What is Data Integrity and Why do you need it ?

Data quality issues have been a long-standing challenge for data-driven organizations. Even with significant investments, the trustworthiness of data in most organizations is questionable at best. Gartner reports that companies lose an average $14 million per year due to poor data quality.

Data Observability has been all the rage in data management circles for a few years now and has been positioned as the panacea to all data quality problems. However, in our experience working with some of the world’s largest organizations, data observability has failed to live up to its promise.

The reason for this is simple: data integrity problems are often caused by issues that occur at the “last mile” of the data journey – when data is transformed and aggregated for business or customer consumption.

In order to improve data quality effectively, Data observability needs to detect the following three types of data errors:

  • Meta Data Error (First Mile Problem): This includes things like detecting freshness, changes in record volume, and schema changes. Metadata errors are caused by incorrect or obsolete data, changes in the structure of the data, a change in the volume of the data, or a change in the profile of the data.
  • Data Error ( Middle Mile Problem): This includes things like detecting record-level completeness, conformity, uniqueness, anomaly, consistency, and violation of business-specific rules.
  • Data Integrity Error (Last Mile Problem): This includes things like detecting loss of data and loss of fidelity between source and target system. 

However, most data observability projects/initiatives only focus on detecting Meta Data Errors. As a result, these initiatives fail to detect Data Integrity Errors – which impact the quality of the financial, operational, and customer reporting. Data integrity errors can have a significant impact on business, both in terms of cost and reputation.

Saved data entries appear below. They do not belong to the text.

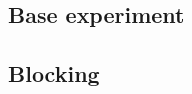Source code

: \documentclass{article}
\newcommand{\glnote}[1]{\textcolor{red}{[GL: #1]}}
\newcommand{\msnote}[1]{\textcolor{blue}{[MS: #1]}}
\begin{document}

\subsection{Base experiment}




\subsection{Blocking}


\end{document}
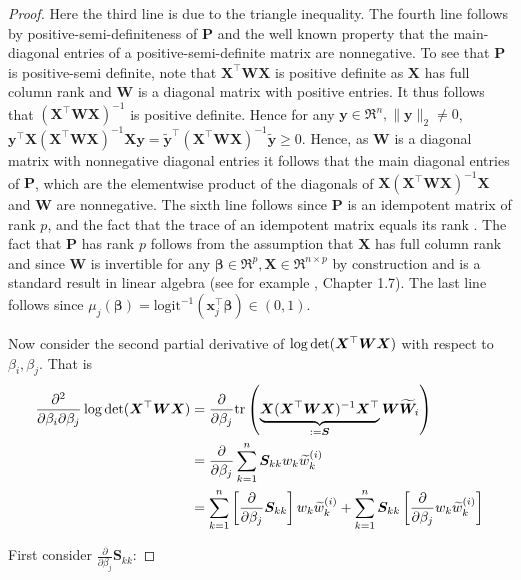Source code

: \documentclass[11pt, a4paper]{article}
\newcommand*{\bb}{\boldsymbol}
\theoremstyle{example} \newtheorem{example}{Example}[section]
\theoremstyle{theorem} \newtheorem{theorem}{Theorem}[section]
\theoremstyle{theorem }\newtheorem{proposition}{Proposition}[section]
\theoremstyle{theorem }\newtheorem{corollary}{Corollary}[section]
\def\det{{\mathop{\rm det}}}
\def\\bbeta{\bb{\\bbeta}}
\begin{document}
\begin{proof}
Here the third line is due to the triangle inequality. The fourth line follows by positive-semi-definiteness of $\bb P$ and the well known property that the main-diagonal entries of a positive-semi-definite matrix are nonnegative. To see that $\bb P$ is positive-semi definite, note that $\bb X^\top\bb W\bb X$ is positive definite as $\bb X$ has full column rank and $\bb W$ is a diagonal matrix with positive entries. It thus follows that $(\bb X^\top\bb W\bb X)^{-1}$ is positive definite. Hence for any $\bb y \in \Re^{n}, \|\bb y\|_2\neq 0$, $\bb y^\top\bb X(\bb X^\top\bb W\bb X)^{-1}\bb X \bb y = \tilde{\bb y}^\top(\bb X^\top\bb W\bb X)^{-1} \tilde{\bb y} \geq 0$. Hence, as $\bb W$ is a diagonal matrix with nonnegative diagonal entries it follows that the main diagonal entries of $\bb P$, which are the elementwise product of the diagonals of $\bb X(\bb X^\top\bb W\bb X)^{-1}\bb X$ and $\bb W$ are nonnegative. The sixth line follows since $\bb P$ is an idempotent matrix of rank $p$, and the fact that the trace of an idempotent matrix equals its rank \citep[Corollary 10.2.2]{harville1998matrix}. The fact that $\bb P$ has rank $p$ follows from the assumption that $\bb X$ has full column rank and since $\bb W$ is invertible for any $\bb\beta \in \Re^p,\bb X\in \Re^{n \times p}$ by construction and is a standard result in linear algebra (see for example \cite{magnus2019matrix}, Chapter 1.7).  The last line follows since $\mu_j(\bb\beta) = \textrm{logit}^{-1}(\bb x_j^{\top}\bb \beta) \in (0,1)$. 

Now consider the second partial derivative of $\log \det(\bb X^\top\bb W\bb X)$ with respect to $\beta_i,\beta_j$. That is 
\begin{equation}
\begin{aligned}
\frac{\partial^2}{\partial \beta_i \partial \beta_j} \log\det (\bb X^\top\bb W \bb X) &= \frac{\partial}{\partial \beta_j} \textrm{tr}\left( \underbrace{\bb X(\bb X^\top\bb W\bb X)^{-1}\bb X^\top}_{:=\bb S}\bb W\widetilde{\bb W}_i\right) \\ 
&= \frac{\partial}{\partial \beta_j} \sum_{k=1}^{n}\bb S_{kk}w_k \widetilde{w}^{(i)}_k \\ 
&= \sum_{k=1}^{n}\left[\frac{\partial}{\partial \beta_j}\bb S_{kk}\right]w_k \widetilde{w}^{(i)}_k + \sum_{k=1}^{n}\bb S_{kk}\left[\frac{\partial}{\partial \beta_j}w_k \widetilde{w}^{(i)}_k\right]
\end{aligned}
\end{equation}

First consider $\frac{\partial}{\partial \beta_j}\bb S_{kk}$: 


\end{proof}
\end{document}
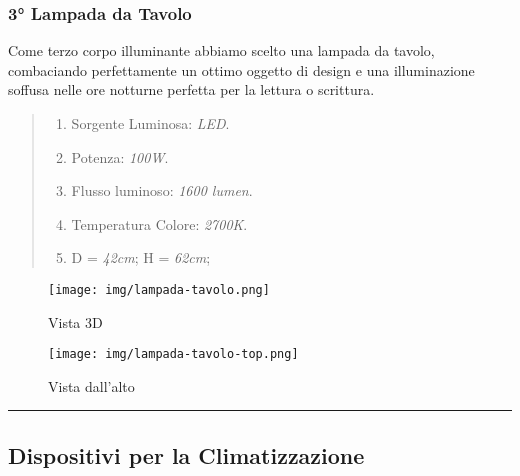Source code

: \documentclass[italian, 12pt, a4paper]{article}
\begin{document}
\subsubsection{3° Lampada da Tavolo}
Come terzo corpo illuminante abbiamo scelto una lampada da tavolo, combaciando perfettamente un ottimo oggetto di design e una illuminazione soffusa nelle ore notturne perfetta per la lettura o scrittura.
\begin{quote}
    \begin{enumerate}
        \item Sorgente Luminosa: \emph{LED}.
        \item Potenza: \emph{100W}.
        \item Flusso luminoso: \emph{1600 lumen}.
        \item Temperatura Colore: \emph{2700K}.
        \item D = \emph{42cm}; H = \emph{62cm};
    \end{enumerate}
\end{quote}
\begin{figure}[h]
    \centering
    \begin{minipage}{0.45\textwidth}
        \centering
        \texttt{[image: img/lampada-tavolo.png]} %
        \caption{Vista 3D}
    \end{minipage} \hfill
    \begin{minipage}{0.45\textwidth}
        \centering
        \texttt{[image: img/lampada-tavolo-top.png]} %
        \caption{Vista dall'alto}
    \end{minipage}
\end{figure}
\hrule
\clearpage
\subsection{Dispositivi per la Climatizzazione}
\end{document}

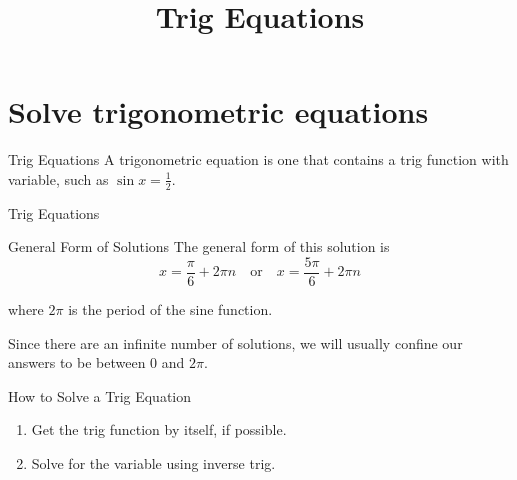 \documentclass[t,usenames,dvipsnames]{beamer}
\title{Trig Equations}
\author{}
\date{}
\begin{document}
\begin{frame}
    \maketitle
\end{frame}

\section{Solve trigonometric equations}

\begin{frame}{Trig Equations}
    A \alert{trigonometric equation} is one that contains a trig function with variable, such as $\sin x = \frac{1}{2}$.
\end{frame}

\begin{frame}{Trig Equations}
\begin{center}
\end{center}
\end{frame}

\begin{frame}{General Form of Solutions}
The \alert{general form} of this solution is
\[x = \frac{\pi}{6}+2\pi n \quad \text{or} \quad x = \frac{5\pi}{6} + 2\pi n \]   

where $2\pi$ is the \alert{period} of the sine function.  \newline\\  \pause

Since there are an infinite number of solutions, we will usually confine our answers to be between 0 and $2\pi$.
\end{frame}

\begin{frame}{How to Solve a Trig Equation}
    \begin{enumerate}
        \item Get the trig function by itself, if possible.    \newline\\
        \item Solve for the variable using inverse trig.
    \end{enumerate}
\end{frame}
\end{document}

Data integrity errors are most often caused by errors in the ETL process and incorrect transformation logic.

Current Approach for detecting data integrity errors and Challenges

Most data integrity initiatives leverage the following types of data integrity checks:

  • Schema Checks: It checks for schema and record count mismatches between source and target systems. This is a very effective and computationally cheap option when data does not undergo any meaningful transformations. Generally used during migration projects or data refinement processes as depicted in the data flow
  • Cell by Cell Matching: Data often undergoes transformations throughout its journey. In this scenario, cell-by-cell matching of data elements between the source and target system is done to detect data loss or data corruption issues.
  • Aggregate Matching: Data is often aggregated or split for business or financial reporting purposes. In this scenario, one-to-many matching of the aggregated data elements between the source and target system is done to detect data loss or data corruption issues due to aggregation errors.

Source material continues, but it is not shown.